Task description >> Please report how many lines of the data include the word "contains", with the number as the entire reply.

Data >>
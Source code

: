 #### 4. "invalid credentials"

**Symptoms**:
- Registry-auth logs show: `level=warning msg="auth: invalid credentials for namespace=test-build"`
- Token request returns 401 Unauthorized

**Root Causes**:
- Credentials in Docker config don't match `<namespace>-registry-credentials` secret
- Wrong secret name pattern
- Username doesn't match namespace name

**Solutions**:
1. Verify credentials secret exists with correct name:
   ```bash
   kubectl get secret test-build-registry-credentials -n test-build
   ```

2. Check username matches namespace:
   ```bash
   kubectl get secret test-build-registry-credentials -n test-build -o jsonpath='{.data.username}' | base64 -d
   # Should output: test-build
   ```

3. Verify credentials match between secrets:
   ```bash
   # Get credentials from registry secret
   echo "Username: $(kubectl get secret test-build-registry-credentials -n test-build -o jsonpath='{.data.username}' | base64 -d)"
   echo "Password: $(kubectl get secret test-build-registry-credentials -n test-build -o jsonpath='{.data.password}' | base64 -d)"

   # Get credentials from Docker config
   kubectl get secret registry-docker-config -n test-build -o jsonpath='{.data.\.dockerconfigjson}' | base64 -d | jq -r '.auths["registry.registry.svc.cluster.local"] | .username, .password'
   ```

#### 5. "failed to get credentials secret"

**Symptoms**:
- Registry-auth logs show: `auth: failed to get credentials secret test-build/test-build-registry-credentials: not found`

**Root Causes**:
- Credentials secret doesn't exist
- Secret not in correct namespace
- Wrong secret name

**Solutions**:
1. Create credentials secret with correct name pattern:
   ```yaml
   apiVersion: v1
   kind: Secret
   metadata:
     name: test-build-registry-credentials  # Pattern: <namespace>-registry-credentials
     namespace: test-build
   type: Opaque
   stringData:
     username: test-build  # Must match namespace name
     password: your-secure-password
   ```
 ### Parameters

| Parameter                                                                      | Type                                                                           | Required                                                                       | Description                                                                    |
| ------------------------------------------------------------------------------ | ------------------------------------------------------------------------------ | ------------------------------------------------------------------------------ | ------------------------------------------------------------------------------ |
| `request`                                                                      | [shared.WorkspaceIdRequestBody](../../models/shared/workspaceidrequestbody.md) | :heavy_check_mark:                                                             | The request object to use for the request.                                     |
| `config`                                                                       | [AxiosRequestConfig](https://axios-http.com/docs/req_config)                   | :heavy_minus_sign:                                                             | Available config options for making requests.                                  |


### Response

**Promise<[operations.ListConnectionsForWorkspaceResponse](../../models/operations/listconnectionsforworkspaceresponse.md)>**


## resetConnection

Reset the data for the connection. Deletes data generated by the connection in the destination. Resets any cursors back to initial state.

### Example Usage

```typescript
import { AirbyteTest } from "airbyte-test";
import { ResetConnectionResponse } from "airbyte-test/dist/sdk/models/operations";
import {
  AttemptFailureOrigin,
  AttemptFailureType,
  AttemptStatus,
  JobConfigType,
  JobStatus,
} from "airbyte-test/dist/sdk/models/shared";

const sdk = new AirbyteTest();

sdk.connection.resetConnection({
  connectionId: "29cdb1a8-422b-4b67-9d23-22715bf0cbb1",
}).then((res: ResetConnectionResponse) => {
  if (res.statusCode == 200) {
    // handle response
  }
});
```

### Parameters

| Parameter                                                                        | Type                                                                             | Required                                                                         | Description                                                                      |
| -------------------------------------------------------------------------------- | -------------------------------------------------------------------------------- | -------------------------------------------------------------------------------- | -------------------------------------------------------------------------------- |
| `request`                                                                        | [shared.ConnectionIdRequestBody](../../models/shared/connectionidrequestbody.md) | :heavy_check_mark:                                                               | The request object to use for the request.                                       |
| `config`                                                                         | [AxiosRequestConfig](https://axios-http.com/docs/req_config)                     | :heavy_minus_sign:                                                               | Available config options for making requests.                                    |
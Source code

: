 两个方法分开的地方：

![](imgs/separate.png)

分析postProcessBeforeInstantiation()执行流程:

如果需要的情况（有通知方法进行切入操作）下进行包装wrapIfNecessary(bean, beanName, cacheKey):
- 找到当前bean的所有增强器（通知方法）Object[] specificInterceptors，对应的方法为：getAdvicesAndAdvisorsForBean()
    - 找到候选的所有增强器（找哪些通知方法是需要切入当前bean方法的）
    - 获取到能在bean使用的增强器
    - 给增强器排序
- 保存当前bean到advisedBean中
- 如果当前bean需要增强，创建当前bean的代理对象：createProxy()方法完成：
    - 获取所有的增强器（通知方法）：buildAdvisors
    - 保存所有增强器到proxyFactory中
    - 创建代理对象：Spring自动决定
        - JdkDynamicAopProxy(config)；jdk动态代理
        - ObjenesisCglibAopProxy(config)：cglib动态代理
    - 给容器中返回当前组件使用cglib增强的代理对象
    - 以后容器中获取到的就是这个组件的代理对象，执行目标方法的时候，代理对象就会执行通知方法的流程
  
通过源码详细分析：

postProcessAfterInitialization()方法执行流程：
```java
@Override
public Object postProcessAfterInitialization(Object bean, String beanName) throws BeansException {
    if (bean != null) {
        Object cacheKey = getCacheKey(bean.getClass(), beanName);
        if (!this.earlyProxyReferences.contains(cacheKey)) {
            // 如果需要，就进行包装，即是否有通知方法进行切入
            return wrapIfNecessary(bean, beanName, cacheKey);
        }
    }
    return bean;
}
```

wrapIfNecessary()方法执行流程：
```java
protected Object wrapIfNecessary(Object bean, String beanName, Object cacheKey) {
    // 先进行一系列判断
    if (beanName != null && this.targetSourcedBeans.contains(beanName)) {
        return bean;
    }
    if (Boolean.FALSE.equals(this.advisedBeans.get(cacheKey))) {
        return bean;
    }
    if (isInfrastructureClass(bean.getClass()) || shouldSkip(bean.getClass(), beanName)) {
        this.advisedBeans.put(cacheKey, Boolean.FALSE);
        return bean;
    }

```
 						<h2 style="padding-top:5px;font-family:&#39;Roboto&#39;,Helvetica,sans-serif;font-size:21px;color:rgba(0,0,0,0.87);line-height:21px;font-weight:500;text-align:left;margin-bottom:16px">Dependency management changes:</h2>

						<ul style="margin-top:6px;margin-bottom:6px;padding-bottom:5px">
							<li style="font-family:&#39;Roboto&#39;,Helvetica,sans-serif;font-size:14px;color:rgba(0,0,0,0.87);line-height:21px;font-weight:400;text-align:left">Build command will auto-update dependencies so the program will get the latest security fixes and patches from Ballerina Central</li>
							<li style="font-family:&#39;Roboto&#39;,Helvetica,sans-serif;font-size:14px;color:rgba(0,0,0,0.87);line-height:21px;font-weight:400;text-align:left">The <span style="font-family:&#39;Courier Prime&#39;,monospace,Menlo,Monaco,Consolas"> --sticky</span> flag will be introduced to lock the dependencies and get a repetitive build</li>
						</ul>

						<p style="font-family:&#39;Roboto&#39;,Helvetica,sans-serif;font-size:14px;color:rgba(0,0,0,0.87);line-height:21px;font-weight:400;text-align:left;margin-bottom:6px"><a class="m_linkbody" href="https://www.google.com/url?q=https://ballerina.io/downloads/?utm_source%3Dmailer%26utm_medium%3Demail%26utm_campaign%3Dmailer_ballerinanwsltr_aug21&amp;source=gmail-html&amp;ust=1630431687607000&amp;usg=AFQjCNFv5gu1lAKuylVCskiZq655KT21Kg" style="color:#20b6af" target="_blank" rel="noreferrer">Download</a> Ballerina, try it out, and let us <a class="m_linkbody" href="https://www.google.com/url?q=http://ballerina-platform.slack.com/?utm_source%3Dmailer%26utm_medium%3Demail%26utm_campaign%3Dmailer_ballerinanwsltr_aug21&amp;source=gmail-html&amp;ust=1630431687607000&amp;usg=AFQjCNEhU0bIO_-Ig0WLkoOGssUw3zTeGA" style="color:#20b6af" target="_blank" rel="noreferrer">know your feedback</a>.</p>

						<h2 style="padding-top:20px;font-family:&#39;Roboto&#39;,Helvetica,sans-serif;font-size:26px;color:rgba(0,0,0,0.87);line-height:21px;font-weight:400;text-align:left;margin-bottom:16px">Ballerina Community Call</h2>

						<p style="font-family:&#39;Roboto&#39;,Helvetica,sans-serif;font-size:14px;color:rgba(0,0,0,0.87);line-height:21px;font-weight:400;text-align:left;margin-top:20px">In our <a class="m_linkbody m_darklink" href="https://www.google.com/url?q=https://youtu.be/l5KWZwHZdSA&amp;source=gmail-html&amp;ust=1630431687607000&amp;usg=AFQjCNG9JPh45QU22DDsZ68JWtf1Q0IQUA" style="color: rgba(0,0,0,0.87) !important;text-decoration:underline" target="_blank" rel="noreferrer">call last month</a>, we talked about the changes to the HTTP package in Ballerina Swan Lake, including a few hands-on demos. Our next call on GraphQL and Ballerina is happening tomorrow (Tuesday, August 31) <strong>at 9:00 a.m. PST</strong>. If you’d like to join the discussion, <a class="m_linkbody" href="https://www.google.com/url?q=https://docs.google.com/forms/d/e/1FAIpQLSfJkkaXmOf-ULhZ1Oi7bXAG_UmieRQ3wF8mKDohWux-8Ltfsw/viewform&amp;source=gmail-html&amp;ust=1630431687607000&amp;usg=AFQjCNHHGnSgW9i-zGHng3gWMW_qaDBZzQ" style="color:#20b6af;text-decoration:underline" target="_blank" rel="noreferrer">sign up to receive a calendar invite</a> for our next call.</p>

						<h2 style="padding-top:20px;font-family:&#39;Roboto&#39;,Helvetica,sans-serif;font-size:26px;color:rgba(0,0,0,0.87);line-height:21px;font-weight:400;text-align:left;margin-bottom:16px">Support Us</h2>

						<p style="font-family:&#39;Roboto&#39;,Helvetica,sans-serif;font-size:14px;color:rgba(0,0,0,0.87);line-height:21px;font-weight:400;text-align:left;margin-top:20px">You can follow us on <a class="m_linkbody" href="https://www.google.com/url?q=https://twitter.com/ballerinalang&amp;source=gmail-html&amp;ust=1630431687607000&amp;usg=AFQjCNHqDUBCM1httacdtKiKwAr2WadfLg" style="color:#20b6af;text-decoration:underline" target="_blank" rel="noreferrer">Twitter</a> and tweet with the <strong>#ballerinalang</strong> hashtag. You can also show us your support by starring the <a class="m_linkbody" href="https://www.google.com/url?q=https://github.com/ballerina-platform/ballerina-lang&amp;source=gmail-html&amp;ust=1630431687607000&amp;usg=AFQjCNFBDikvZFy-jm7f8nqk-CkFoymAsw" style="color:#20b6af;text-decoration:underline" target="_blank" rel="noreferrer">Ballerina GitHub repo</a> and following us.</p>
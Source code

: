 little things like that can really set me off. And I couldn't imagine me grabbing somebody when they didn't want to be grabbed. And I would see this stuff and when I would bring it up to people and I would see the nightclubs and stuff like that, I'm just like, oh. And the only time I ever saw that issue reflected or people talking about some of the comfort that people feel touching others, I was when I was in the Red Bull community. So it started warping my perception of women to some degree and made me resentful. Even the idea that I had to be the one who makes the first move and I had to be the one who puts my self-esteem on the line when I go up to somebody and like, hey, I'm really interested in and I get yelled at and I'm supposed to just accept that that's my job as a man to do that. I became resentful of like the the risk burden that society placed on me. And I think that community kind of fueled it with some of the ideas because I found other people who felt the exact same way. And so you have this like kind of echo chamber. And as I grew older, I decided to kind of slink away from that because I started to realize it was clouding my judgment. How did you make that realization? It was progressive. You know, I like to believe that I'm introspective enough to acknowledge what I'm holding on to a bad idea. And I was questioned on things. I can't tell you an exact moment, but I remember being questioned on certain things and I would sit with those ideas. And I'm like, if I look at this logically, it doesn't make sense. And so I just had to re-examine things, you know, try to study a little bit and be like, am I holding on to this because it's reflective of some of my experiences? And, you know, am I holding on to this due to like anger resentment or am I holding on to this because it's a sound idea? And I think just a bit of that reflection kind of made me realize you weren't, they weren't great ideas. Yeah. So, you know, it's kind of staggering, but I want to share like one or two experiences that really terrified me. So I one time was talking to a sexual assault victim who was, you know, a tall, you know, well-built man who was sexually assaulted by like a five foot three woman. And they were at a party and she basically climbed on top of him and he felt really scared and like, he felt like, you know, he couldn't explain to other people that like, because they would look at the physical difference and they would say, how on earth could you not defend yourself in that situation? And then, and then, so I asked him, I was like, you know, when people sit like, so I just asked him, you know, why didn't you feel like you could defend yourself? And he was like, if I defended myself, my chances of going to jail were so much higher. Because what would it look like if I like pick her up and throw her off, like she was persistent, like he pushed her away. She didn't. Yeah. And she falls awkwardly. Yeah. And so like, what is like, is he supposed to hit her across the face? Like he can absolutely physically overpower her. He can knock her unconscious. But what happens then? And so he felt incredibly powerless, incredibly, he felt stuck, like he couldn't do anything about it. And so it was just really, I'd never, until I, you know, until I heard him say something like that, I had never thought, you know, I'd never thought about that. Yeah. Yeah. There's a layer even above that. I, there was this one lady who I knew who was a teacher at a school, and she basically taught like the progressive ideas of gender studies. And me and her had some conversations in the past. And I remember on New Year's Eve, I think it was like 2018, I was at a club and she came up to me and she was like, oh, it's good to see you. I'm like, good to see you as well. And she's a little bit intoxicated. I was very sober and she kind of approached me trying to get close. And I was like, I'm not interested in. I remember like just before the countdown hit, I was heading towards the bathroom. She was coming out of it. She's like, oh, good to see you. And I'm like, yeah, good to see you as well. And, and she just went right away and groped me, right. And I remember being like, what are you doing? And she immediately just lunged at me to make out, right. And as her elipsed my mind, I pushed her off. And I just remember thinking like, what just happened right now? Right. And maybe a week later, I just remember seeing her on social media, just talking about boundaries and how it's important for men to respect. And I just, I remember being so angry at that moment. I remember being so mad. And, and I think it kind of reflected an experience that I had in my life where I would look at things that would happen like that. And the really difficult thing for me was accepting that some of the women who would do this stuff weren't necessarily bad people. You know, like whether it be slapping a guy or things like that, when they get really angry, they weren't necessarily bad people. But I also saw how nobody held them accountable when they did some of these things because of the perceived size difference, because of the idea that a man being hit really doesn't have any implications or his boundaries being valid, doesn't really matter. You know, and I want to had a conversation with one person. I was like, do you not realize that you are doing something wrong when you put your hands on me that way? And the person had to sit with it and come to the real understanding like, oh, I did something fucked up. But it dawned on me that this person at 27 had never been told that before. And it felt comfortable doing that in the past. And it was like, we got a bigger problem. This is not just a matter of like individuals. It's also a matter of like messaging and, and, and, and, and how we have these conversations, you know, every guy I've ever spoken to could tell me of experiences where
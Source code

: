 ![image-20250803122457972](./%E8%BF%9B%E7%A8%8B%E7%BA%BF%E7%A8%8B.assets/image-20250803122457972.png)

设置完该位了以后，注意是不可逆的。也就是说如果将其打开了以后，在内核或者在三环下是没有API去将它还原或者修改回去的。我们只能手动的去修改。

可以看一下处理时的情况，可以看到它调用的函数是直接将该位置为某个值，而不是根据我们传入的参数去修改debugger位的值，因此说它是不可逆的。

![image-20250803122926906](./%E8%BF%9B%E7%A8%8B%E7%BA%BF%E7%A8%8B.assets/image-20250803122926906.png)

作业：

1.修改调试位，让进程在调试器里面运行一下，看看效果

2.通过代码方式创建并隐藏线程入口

Output of the task >> 2